### What to do
Every record must be reproduced exactly. Leave none out.

[Input data]

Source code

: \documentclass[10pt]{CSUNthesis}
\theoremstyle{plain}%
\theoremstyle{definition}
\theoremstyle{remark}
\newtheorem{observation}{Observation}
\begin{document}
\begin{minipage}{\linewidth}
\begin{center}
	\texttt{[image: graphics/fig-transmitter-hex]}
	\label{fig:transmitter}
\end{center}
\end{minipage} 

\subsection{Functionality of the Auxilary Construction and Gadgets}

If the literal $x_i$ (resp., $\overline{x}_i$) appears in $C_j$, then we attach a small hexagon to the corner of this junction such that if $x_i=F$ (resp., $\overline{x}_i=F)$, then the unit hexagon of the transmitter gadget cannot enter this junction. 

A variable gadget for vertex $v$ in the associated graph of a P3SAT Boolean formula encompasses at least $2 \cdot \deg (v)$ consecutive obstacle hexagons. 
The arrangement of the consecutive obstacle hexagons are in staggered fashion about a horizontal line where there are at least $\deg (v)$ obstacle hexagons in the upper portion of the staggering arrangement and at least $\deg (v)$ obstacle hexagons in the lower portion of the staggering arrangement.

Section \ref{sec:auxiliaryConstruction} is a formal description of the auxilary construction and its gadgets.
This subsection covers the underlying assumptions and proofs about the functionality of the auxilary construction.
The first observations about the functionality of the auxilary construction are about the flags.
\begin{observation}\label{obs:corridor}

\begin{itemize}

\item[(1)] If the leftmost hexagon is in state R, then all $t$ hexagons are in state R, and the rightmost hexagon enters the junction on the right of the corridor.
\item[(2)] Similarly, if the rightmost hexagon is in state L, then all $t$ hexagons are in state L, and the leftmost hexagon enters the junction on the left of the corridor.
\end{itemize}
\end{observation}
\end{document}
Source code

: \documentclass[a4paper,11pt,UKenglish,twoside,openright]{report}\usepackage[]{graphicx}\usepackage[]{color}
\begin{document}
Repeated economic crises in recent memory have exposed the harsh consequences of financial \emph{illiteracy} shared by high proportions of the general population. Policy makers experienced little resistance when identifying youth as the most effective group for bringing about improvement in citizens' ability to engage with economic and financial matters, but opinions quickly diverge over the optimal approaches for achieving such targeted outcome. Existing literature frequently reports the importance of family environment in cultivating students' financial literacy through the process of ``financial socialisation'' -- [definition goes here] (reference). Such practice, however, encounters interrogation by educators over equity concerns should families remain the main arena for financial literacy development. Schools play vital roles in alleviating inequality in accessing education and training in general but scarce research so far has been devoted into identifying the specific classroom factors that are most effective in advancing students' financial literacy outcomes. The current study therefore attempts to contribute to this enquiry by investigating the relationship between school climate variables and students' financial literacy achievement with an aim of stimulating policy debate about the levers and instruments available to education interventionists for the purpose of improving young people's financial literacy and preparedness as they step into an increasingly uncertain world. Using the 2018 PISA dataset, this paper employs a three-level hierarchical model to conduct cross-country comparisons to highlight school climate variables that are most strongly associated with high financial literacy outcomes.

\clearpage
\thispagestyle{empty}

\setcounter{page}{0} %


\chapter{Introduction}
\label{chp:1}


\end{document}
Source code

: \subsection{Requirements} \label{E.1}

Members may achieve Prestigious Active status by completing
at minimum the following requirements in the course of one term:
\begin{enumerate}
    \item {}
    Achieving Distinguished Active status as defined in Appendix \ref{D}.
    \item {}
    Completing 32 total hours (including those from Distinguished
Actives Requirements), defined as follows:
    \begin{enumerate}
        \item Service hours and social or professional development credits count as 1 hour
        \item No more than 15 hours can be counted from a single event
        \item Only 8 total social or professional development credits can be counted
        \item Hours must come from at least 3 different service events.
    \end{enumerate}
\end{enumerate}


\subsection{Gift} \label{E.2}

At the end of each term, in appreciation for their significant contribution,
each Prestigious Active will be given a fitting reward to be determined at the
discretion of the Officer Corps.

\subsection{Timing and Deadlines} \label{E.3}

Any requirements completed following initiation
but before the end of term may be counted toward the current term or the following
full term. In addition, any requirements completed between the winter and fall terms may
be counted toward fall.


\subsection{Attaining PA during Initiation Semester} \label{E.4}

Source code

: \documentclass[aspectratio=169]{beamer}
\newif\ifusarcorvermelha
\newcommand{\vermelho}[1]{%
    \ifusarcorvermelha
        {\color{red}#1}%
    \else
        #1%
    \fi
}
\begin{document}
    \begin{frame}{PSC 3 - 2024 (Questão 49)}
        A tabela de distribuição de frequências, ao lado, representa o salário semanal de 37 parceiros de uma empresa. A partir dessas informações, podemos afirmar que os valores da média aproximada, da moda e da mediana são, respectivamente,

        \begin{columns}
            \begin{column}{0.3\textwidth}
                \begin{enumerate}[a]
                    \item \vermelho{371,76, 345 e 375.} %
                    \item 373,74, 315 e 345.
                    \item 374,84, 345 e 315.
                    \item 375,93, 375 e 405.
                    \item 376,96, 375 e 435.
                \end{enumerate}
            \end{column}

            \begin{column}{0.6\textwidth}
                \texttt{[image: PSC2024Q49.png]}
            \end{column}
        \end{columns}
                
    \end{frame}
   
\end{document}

[/Input data]

### Exercise response
Source code

: \documentclass[10pt]{CSUNthesis}
\theoremstyle{plain}%
\theoremstyle{definition}
\theoremstyle{remark}
\newtheorem{observation}{Observation}
\begin{document}
\begin{minipage}{\linewidth}
\begin{center}
	\texttt{[image: graphics/fig-transmitter-hex]}
	\label{fig:transmitter}
\end{center}
\end{minipage} 

\subsection{Functionality of the Auxilary Construction and Gadgets}

If the literal $x_i$ (resp., $\overline{x}_i$) appears in $C_j$, then we attach a small hexagon to the corner of this junction such that if $x_i=F$ (resp., $\overline{x}_i=F)$, then the unit hexagon of the transmitter gadget cannot enter this junction. 

A variable gadget for vertex $v$ in the associated graph of a P3SAT Boolean formula encompasses at least $2 \cdot \deg (v)$ consecutive obstacle hexagons. 
The arrangement of the consecutive obstacle hexagons are in staggered fashion about a horizontal line where there are at least $\deg (v)$ obstacle hexagons in the upper portion of the staggering arrangement and at least $\deg (v)$ obstacle hexagons in the lower portion of the staggering arrangement.

Section \ref{sec:auxiliaryConstruction} is a formal description of the auxilary construction and its gadgets.
This subsection covers the underlying assumptions and proofs about the functionality of the auxilary construction.
The first observations about the functionality of the auxilary construction are about the flags.
\begin{observation}\label{obs:corridor}

\begin{itemize}

\item[(1)] If the leftmost hexagon is in state R, then all $t$ hexagons are in state R, and the rightmost hexagon enters the junction on the right of the corridor.
\item[(2)] Similarly, if the rightmost hexagon is in state L, then all $t$ hexagons are in state L, and the leftmost hexagon enters the junction on the left of the corridor.
\end{itemize}
\end{observation}
\end{document}
Source code

: \documentclass[a4paper,11pt,UKenglish,twoside,openright]{report}\usepackage[]{graphicx}\usepackage[]{color}
\begin{document}
Repeated economic crises in recent memory have exposed the harsh consequences of financial \emph{illiteracy} shared by high proportions of the general population. Policy makers experienced little resistance when identifying youth as the most effective group for bringing about improvement in citizens' ability to engage with economic and financial matters, but opinions quickly diverge over the optimal approaches for achieving such targeted outcome. Existing literature frequently reports the importance of family environment in cultivating students' financial literacy through the process of ``financial socialisation'' -- [definition goes here] (reference). Such practice, however, encounters interrogation by educators over equity concerns should families remain the main arena for financial literacy development. Schools play vital roles in alleviating inequality in accessing education and training in general but scarce research so far has been devoted into identifying the specific classroom factors that are most effective in advancing students' financial literacy outcomes. The current study therefore attempts to contribute to this enquiry by investigating the relationship between school climate variables and students' financial literacy achievement with an aim of stimulating policy debate about the levers and instruments available to education interventionists for the purpose of improving young people's financial literacy and preparedness as they step into an increasingly uncertain world. Using the 2018 PISA dataset, this paper employs a three-level hierarchical model to conduct cross-country comparisons to highlight school climate variables that are most strongly associated with high financial literacy outcomes.

\clearpage
\thispagestyle{empty}

\setcounter{page}{0} %


\chapter{Introduction}
\label{chp:1}


\end{document}
Source code

: \subsection{Requirements} \label{E.1}

Members may achieve Prestigious Active status by completing
at minimum the following requirements in the course of one term:
\begin{enumerate}
    \item {}
    Achieving Distinguished Active status as defined in Appendix \ref{D}.
    \item {}
    Completing 32 total hours (including those from Distinguished
Actives Requirements), defined as follows:
    \begin{enumerate}
        \item Service hours and social or professional development credits count as 1 hour
        \item No more than 15 hours can be counted from a single event
        \item Only 8 total social or professional development credits can be counted
        \item Hours must come from at least 3 different service events.
    \end{enumerate}
\end{enumerate}


\subsection{Gift} \label{E.2}

At the end of each term, in appreciation for their significant contribution,
each Prestigious Active will be given a fitting reward to be determined at the
discretion of the Officer Corps.

\subsection{Timing and Deadlines} \label{E.3}

Any requirements completed following initiation
but before the end of term may be counted toward the current term or the following
full term. In addition, any requirements completed between the winter and fall terms may
be counted toward fall.


\subsection{Attaining PA during Initiation Semester} \label{E.4}

Source code

: \documentclass[aspectratio=169]{beamer}
\newif\ifusarcorvermelha
\newcommand{\vermelho}[1]{%
    \ifusarcorvermelha
        {\color{red}#1}%
    \else
        #1%
    \fi
}
\begin{document}
    \begin{frame}{PSC 3 - 2024 (Questão 49)}
        A tabela de distribuição de frequências, ao lado, representa o salário semanal de 37 parceiros de uma empresa. A partir dessas informações, podemos afirmar que os valores da média aproximada, da moda e da mediana são, respectivamente,

        \begin{columns}
            \begin{column}{0.3\textwidth}
                \begin{enumerate}[a]
                    \item \vermelho{371,76, 345 e 375.} %
                    \item 373,74, 315 e 345.
                    \item 374,84, 345 e 315.
                    \item 375,93, 375 e 405.
                    \item 376,96, 375 e 435.
                \end{enumerate}
            \end{column}

            \begin{column}{0.6\textwidth}
                \texttt{[image: PSC2024Q49.png]}
            \end{column}
        \end{columns}
                
    \end{frame}
   
\end{document}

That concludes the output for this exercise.